- Location: NO191422
- Coordinates: 56°33′56″N 3°19′02″W﻿ / ﻿56.565500°N 3.317300°W
- Type: freshwater loch
- Max. length: 1.06 km (0.66 mi)
- Max. width: 0.48 km (0.30 mi)
- Surface area: 14.3 ha (35 acres)
- Average depth: 2 ft (0.61 m)
- Max. depth: 3 ft (0.91 m)
- Water volume: 4,867,000 ft^{3} (137,800 m^{3})
- Shore length^{1}: 1.9 km (1.2 mi)
- Surface elevation: 54 m (177 ft)
- Max. temperature: 64 °F (18 °C)
- Islands: 0

= Stormont Loch =

Stormont Loch (also known as Loch Stormont or Loch Bog) is a small irregular lowland freshwater loch, that is partially in-filled.
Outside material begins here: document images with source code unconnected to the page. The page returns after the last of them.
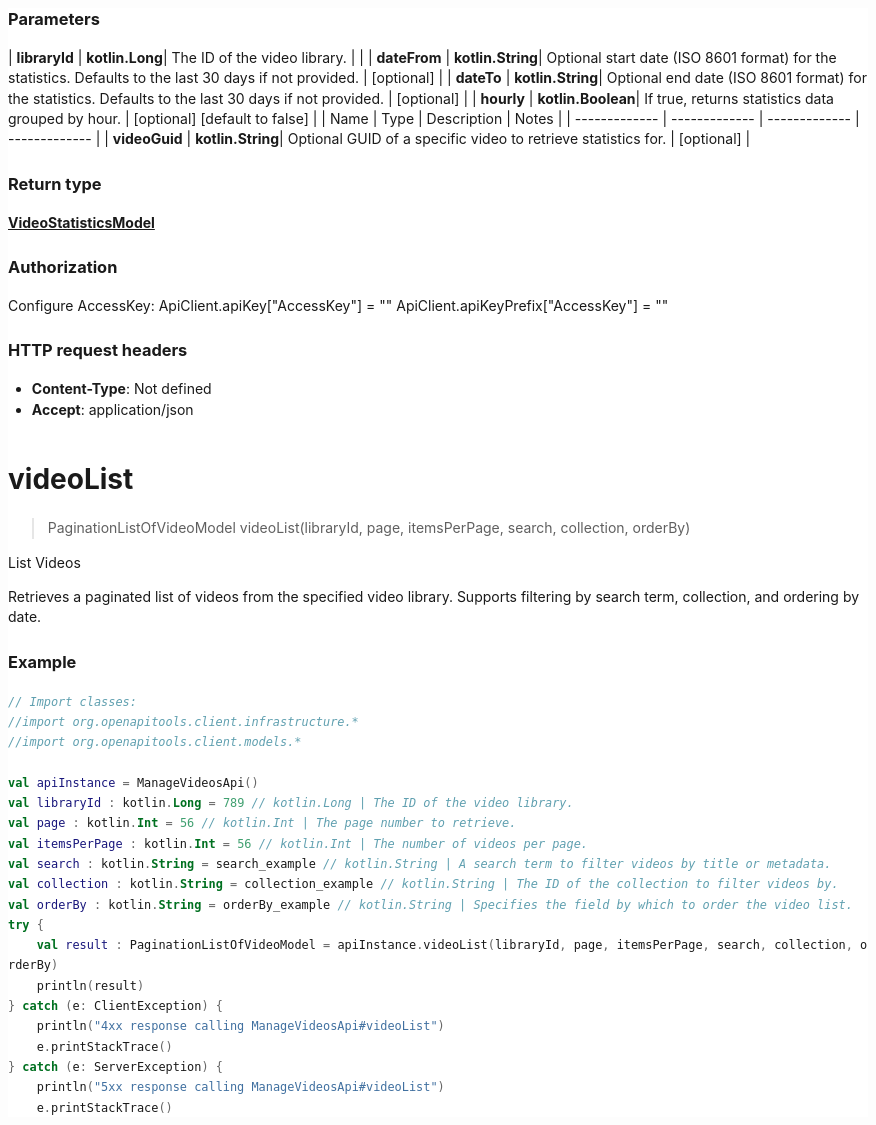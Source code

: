 ### Parameters
| **libraryId** | **kotlin.Long**| The ID of the video library. | |
| **dateFrom** | **kotlin.String**| Optional start date (ISO 8601 format) for the statistics. Defaults to the last 30 days if not provided. | [optional] |
| **dateTo** | **kotlin.String**| Optional end date (ISO 8601 format) for the statistics. Defaults to the last 30 days if not provided. | [optional] |
| **hourly** | **kotlin.Boolean**| If true, returns statistics data grouped by hour. | [optional] [default to false] |
| Name | Type | Description  | Notes |
| ------------- | ------------- | ------------- | ------------- |
| **videoGuid** | **kotlin.String**| Optional GUID of a specific video to retrieve statistics for. | [optional] |

### Return type

[**VideoStatisticsModel**](VideoStatisticsModel.md)

### Authorization


Configure AccessKey:
    ApiClient.apiKey["AccessKey"] = ""
    ApiClient.apiKeyPrefix["AccessKey"] = ""

### HTTP request headers

 - **Content-Type**: Not defined
 - **Accept**: application/json

<a id="videoList"></a>
# **videoList**
> PaginationListOfVideoModel videoList(libraryId, page, itemsPerPage, search, collection, orderBy)

List Videos

Retrieves a paginated list of videos from the specified video library. Supports filtering by search term, collection, and ordering by date.

### Example
```kotlin
// Import classes:
//import org.openapitools.client.infrastructure.*
//import org.openapitools.client.models.*

val apiInstance = ManageVideosApi()
val libraryId : kotlin.Long = 789 // kotlin.Long | The ID of the video library.
val page : kotlin.Int = 56 // kotlin.Int | The page number to retrieve.
val itemsPerPage : kotlin.Int = 56 // kotlin.Int | The number of videos per page.
val search : kotlin.String = search_example // kotlin.String | A search term to filter videos by title or metadata.
val collection : kotlin.String = collection_example // kotlin.String | The ID of the collection to filter videos by.
val orderBy : kotlin.String = orderBy_example // kotlin.String | Specifies the field by which to order the video list.
try {
    val result : PaginationListOfVideoModel = apiInstance.videoList(libraryId, page, itemsPerPage, search, collection, orderBy)
    println(result)
} catch (e: ClientException) {
    println("4xx response calling ManageVideosApi#videoList")
    e.printStackTrace()
} catch (e: ServerException) {
    println("5xx response calling ManageVideosApi#videoList")
    e.printStackTrace()
```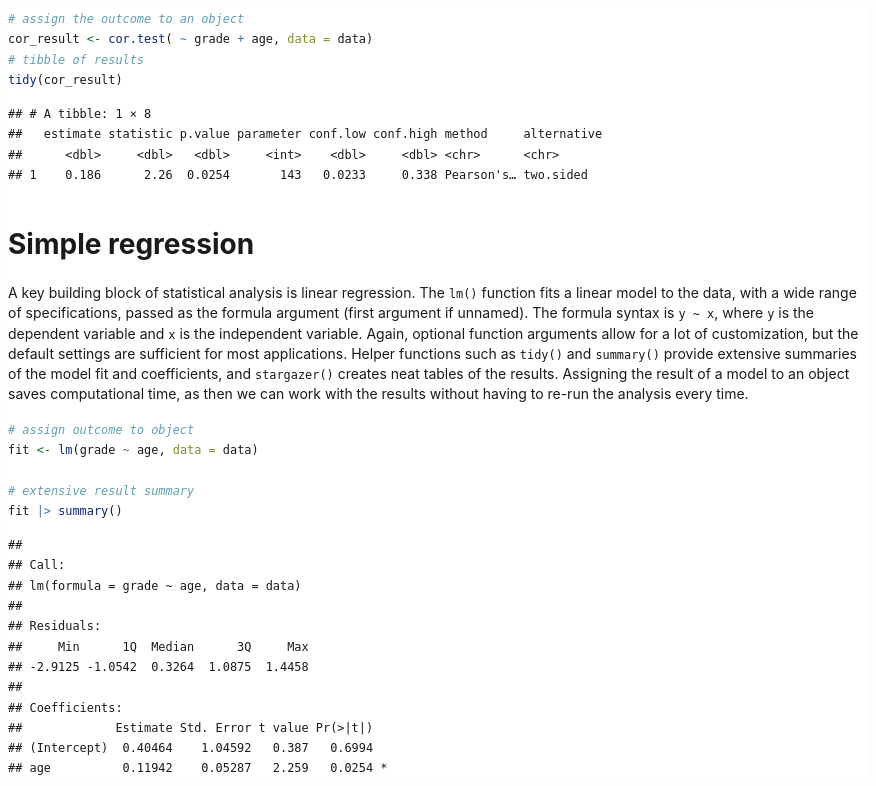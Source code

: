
 ``` r
# assign the outcome to an object
cor_result <- cor.test( ~ grade + age, data = data)
# tibble of results
tidy(cor_result)
```

    ## # A tibble: 1 × 8
    ##   estimate statistic p.value parameter conf.low conf.high method     alternative
    ##      <dbl>     <dbl>   <dbl>     <int>    <dbl>     <dbl> <chr>      <chr>      
    ## 1    0.186      2.26  0.0254       143   0.0233     0.338 Pearson's… two.sided

# Simple regression

A key building block of statistical analysis is linear regression. The
`lm()` function fits a linear model to the data, with a wide range of
specifications, passed as the formula argument (first argument if
unnamed). The formula syntax is `y ~ x`, where `y` is the dependent
variable and `x` is the independent variable. Again, optional function
arguments allow for a lot of customization, but the default settings are
sufficient for most applications. Helper functions such as `tidy()` and
`summary()` provide extensive summaries of the model fit and
coefficients, and `stargazer()` creates neat tables of the results.
Assigning the result of a model to an object saves computational time,
as then we can work with the results without having to re-run the
analysis every time.

``` r
# assign outcome to object
fit <- lm(grade ~ age, data = data)

# extensive result summary
fit |> summary()
```

    ## 
    ## Call:
    ## lm(formula = grade ~ age, data = data)
    ## 
    ## Residuals:
    ##     Min      1Q  Median      3Q     Max 
    ## -2.9125 -1.0542  0.3264  1.0875  1.4458 
    ## 
    ## Coefficients:
    ##             Estimate Std. Error t value Pr(>|t|)  
    ## (Intercept)  0.40464    1.04592   0.387   0.6994  
    ## age          0.11942    0.05287   2.259   0.0254 *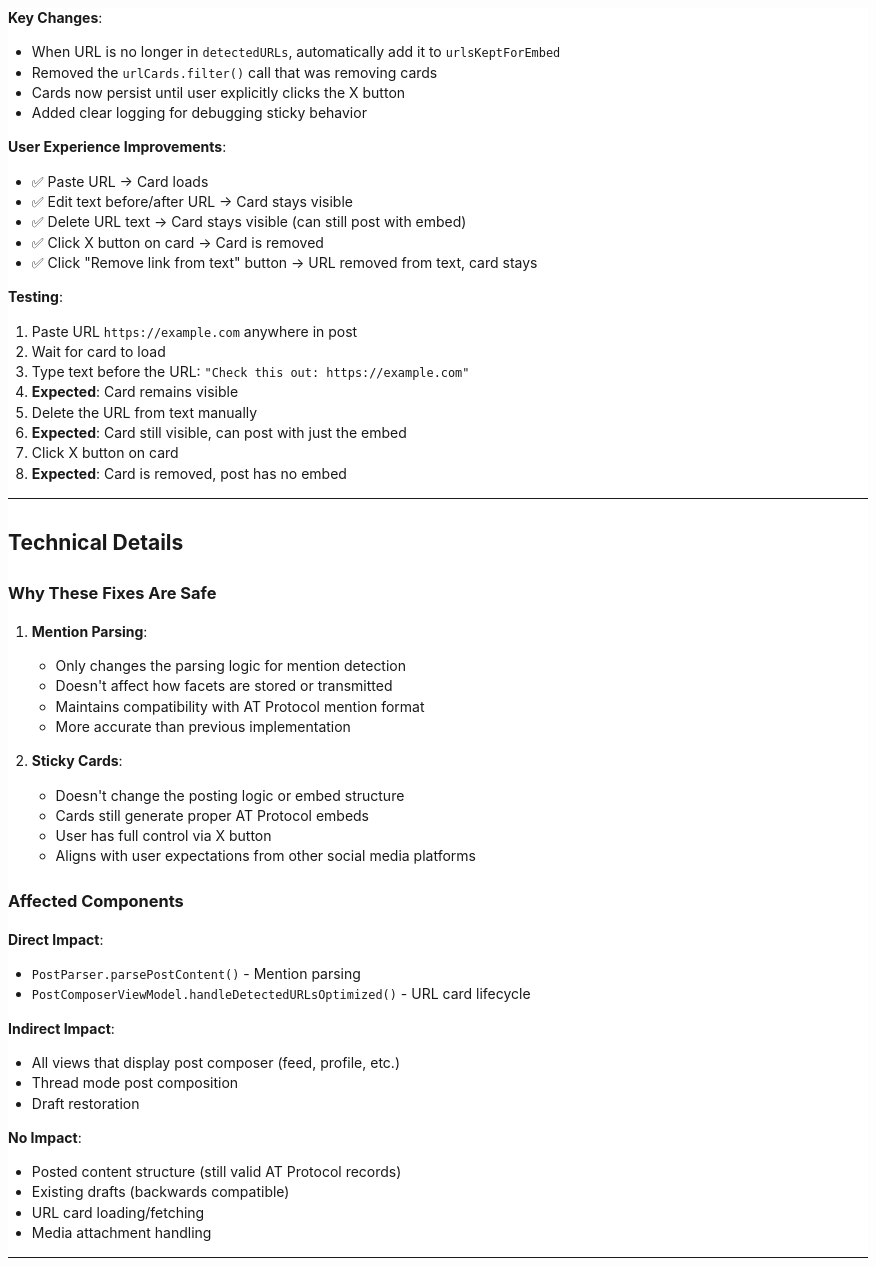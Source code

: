 **Key Changes**:
- When URL is no longer in `detectedURLs`, automatically add it to `urlsKeptForEmbed`
- Removed the `urlCards.filter()` call that was removing cards
- Cards now persist until user explicitly clicks the X button
- Added clear logging for debugging sticky behavior

**User Experience Improvements**:
- ✅ Paste URL → Card loads
- ✅ Edit text before/after URL → Card stays visible
- ✅ Delete URL text → Card stays visible (can still post with embed)
- ✅ Click X button on card → Card is removed
- ✅ Click "Remove link from text" button → URL removed from text, card stays

**Testing**:
1. Paste URL `https://example.com` anywhere in post
2. Wait for card to load
3. Type text before the URL: `"Check this out: https://example.com"`
4. **Expected**: Card remains visible
5. Delete the URL from text manually
6. **Expected**: Card still visible, can post with just the embed
7. Click X button on card
8. **Expected**: Card is removed, post has no embed

---

## Technical Details

### Why These Fixes Are Safe

1. **Mention Parsing**:
   - Only changes the parsing logic for mention detection
   - Doesn't affect how facets are stored or transmitted
   - Maintains compatibility with AT Protocol mention format
   - More accurate than previous implementation

2. **Sticky Cards**:
   - Doesn't change the posting logic or embed structure
   - Cards still generate proper AT Protocol embeds
   - User has full control via X button
   - Aligns with user expectations from other social media platforms

### Affected Components

**Direct Impact**:
- `PostParser.parsePostContent()` - Mention parsing
- `PostComposerViewModel.handleDetectedURLsOptimized()` - URL card lifecycle

**Indirect Impact**:
- All views that display post composer (feed, profile, etc.)
- Thread mode post composition
- Draft restoration

**No Impact**:
- Posted content structure (still valid AT Protocol records)
- Existing drafts (backwards compatible)
- URL card loading/fetching
- Media attachment handling

---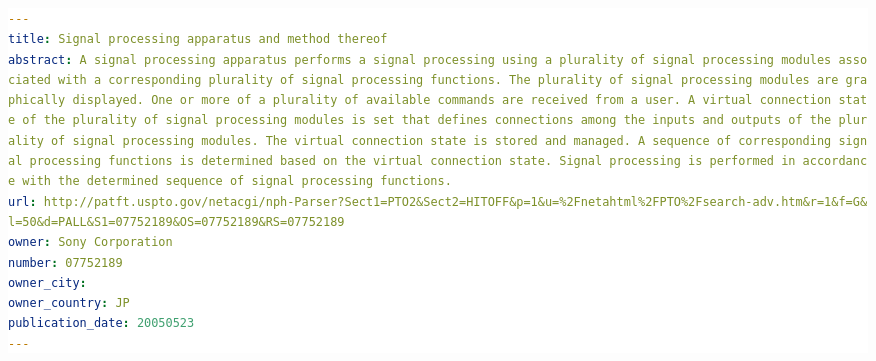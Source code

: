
 ```yaml
---
title: Signal processing apparatus and method thereof
abstract: A signal processing apparatus performs a signal processing using a plurality of signal processing modules associated with a corresponding plurality of signal processing functions. The plurality of signal processing modules are graphically displayed. One or more of a plurality of available commands are received from a user. A virtual connection state of the plurality of signal processing modules is set that defines connections among the inputs and outputs of the plurality of signal processing modules. The virtual connection state is stored and managed. A sequence of corresponding signal processing functions is determined based on the virtual connection state. Signal processing is performed in accordance with the determined sequence of signal processing functions.
url: http://patft.uspto.gov/netacgi/nph-Parser?Sect1=PTO2&Sect2=HITOFF&p=1&u=%2Fnetahtml%2FPTO%2Fsearch-adv.htm&r=1&f=G&l=50&d=PALL&S1=07752189&OS=07752189&RS=07752189
owner: Sony Corporation
number: 07752189
owner_city: 
owner_country: JP
publication_date: 20050523
---
```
It located in a nature reserve owned by the Scottish Wildlife Trust, on a north-east to south-west orientation and is 2 miles southeast of Blairgowrie in Perth and Kinross.

==Geography==
Stormont Loch is of glacial origin and is formed as a type of geographic formation known as a kettle. The loch is of national importance as it provides a complete dating record for vegetation changes over the last 13000 years.

The loch is a designated Site of Special Scientific Interest (SSSI), as well as forming part of a Special Area of Conservation.